After 6 hours of storage, oxygenation, compliance, and capillary filtration coefficient significantly improved for EC in group IV. For UW, oxygenation improved in group IV whereas compliance improved in groups II, III, and IV. After 12 hours of storage, compliance improved for EC in group IV and capillary filtration coefficient improved in groups III and IV. For UW, oxygenation and compliance improved in groups II and IV, whereas capillary filtration coefficient improved in group IV.
Addition of PAF-AH to intracellular organ preservation solutions and to the blood reperfusate significantly improves postreperfusion oxygenation and compliance, and reduces lung capillary permeability.

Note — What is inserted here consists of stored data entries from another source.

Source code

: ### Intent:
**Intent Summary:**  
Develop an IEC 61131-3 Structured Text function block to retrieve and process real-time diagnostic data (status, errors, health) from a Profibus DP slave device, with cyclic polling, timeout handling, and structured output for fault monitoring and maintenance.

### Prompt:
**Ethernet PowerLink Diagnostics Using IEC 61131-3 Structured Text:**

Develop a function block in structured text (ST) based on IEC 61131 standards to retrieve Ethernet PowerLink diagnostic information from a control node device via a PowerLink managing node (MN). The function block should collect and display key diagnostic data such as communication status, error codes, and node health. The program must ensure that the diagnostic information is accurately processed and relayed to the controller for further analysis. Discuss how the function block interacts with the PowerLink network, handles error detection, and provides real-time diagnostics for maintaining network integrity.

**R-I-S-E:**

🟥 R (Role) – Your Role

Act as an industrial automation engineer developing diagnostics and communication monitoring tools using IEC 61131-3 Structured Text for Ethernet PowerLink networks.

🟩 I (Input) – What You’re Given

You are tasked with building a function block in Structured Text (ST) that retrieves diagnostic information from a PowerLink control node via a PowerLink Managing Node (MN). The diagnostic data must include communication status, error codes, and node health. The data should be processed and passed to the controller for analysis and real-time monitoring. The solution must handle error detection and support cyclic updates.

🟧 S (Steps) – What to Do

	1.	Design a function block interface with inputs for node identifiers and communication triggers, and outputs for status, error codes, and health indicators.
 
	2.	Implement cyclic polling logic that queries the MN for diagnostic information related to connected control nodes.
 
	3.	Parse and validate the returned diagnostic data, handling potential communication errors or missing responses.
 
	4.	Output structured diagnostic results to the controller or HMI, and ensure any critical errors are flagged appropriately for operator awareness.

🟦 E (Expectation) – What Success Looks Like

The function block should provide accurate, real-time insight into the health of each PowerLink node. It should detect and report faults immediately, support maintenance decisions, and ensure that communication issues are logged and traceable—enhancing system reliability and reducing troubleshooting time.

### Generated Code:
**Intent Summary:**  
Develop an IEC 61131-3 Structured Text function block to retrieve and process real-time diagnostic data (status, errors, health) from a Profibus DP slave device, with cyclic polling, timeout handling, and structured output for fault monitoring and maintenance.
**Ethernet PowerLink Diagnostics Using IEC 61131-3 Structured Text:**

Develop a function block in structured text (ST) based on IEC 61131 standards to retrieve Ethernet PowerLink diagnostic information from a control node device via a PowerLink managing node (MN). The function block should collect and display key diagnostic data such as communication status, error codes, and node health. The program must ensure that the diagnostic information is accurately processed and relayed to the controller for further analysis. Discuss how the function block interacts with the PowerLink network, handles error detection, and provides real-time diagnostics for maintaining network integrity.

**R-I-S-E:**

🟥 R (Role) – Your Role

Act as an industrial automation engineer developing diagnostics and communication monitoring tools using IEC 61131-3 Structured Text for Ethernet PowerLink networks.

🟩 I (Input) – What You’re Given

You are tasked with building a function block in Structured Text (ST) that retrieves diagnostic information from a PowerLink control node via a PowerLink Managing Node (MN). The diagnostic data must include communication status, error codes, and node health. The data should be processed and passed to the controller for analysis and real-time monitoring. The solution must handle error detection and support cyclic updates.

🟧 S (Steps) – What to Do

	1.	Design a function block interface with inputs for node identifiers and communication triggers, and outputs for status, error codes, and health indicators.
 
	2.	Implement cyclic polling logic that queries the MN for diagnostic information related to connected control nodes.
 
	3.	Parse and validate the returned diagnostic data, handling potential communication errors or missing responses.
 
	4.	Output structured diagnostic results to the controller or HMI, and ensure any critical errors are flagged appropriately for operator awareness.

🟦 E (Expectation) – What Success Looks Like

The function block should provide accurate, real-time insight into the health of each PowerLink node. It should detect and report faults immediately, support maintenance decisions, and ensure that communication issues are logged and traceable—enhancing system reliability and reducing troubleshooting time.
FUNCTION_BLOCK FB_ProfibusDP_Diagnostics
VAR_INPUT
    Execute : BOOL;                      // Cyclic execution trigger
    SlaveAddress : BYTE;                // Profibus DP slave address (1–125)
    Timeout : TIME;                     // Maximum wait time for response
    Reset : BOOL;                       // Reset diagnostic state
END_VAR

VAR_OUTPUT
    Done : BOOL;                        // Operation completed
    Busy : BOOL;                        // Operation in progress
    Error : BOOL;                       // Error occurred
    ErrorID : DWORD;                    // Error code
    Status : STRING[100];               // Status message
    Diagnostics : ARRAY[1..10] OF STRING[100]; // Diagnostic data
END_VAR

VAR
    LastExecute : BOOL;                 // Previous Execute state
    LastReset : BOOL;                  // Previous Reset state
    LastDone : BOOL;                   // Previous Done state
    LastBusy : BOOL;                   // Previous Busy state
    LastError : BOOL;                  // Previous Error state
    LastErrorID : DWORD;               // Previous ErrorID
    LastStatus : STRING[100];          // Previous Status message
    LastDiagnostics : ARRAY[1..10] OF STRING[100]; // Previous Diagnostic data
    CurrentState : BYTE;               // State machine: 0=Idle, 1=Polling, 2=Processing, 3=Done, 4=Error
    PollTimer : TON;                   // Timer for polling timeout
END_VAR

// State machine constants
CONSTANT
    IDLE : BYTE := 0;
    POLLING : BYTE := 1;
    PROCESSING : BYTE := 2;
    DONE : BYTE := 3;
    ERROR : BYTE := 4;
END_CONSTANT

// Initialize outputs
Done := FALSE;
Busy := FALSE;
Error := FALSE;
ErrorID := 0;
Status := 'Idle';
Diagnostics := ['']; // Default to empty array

缺血再灌注损伤涉及自由基生成、多形核中性粒细胞趋化/脱颗粒,以及蛋白水解酶、补体成分、凝血因子和细胞因子的产生。活化的多形核中性粒细胞、内皮细胞和巨噬细胞产生血小板活化因子,这进一步促进了这些炎症反应。最近克隆的血浆形式的血小板活化因子乙酰水解酶(PAF-AH)通过降解血小板活化因子表现出抗炎作用。我们通过将PAF-AH添加到冲洗液或再灌注血液中,在离体灌注大鼠肺模型中评估其作用。
分离大鼠肺,用EuroCollins(EC)或威斯康星大学(UW)溶液冲洗,在4℃下保存6或12小时,然后使用交叉循环的同基因支持大鼠进行再灌注。在再灌注期间,计算氧合、顺应性和毛细血管滤过系数。研究分为四组;I组(对照组)未添加PAF-AH,II组将PAF-AH添加到冲洗液中,III组将PAF-AH添加到再灌注血液中,IV组将PAF-AH添加到冲洗液和再灌注血液中。
保存6小时后,IV组中EC的氧合、顺应性和毛细血管滤过系数显著改善。对于UW,IV组氧合改善,而II、III和IV组顺应性改善。保存12小时后,IV组中EC的顺应性改善,III和IV组的毛细血管滤过系数改善。对于UW,II和IV组氧合和顺应性改善,而IV组毛细血管滤过系数改善。
将PAF-AH添加到细胞内器官保存溶液和血液再灌注液中可显著改善再灌注后的氧合和顺应性,并降低肺毛细血管通透性。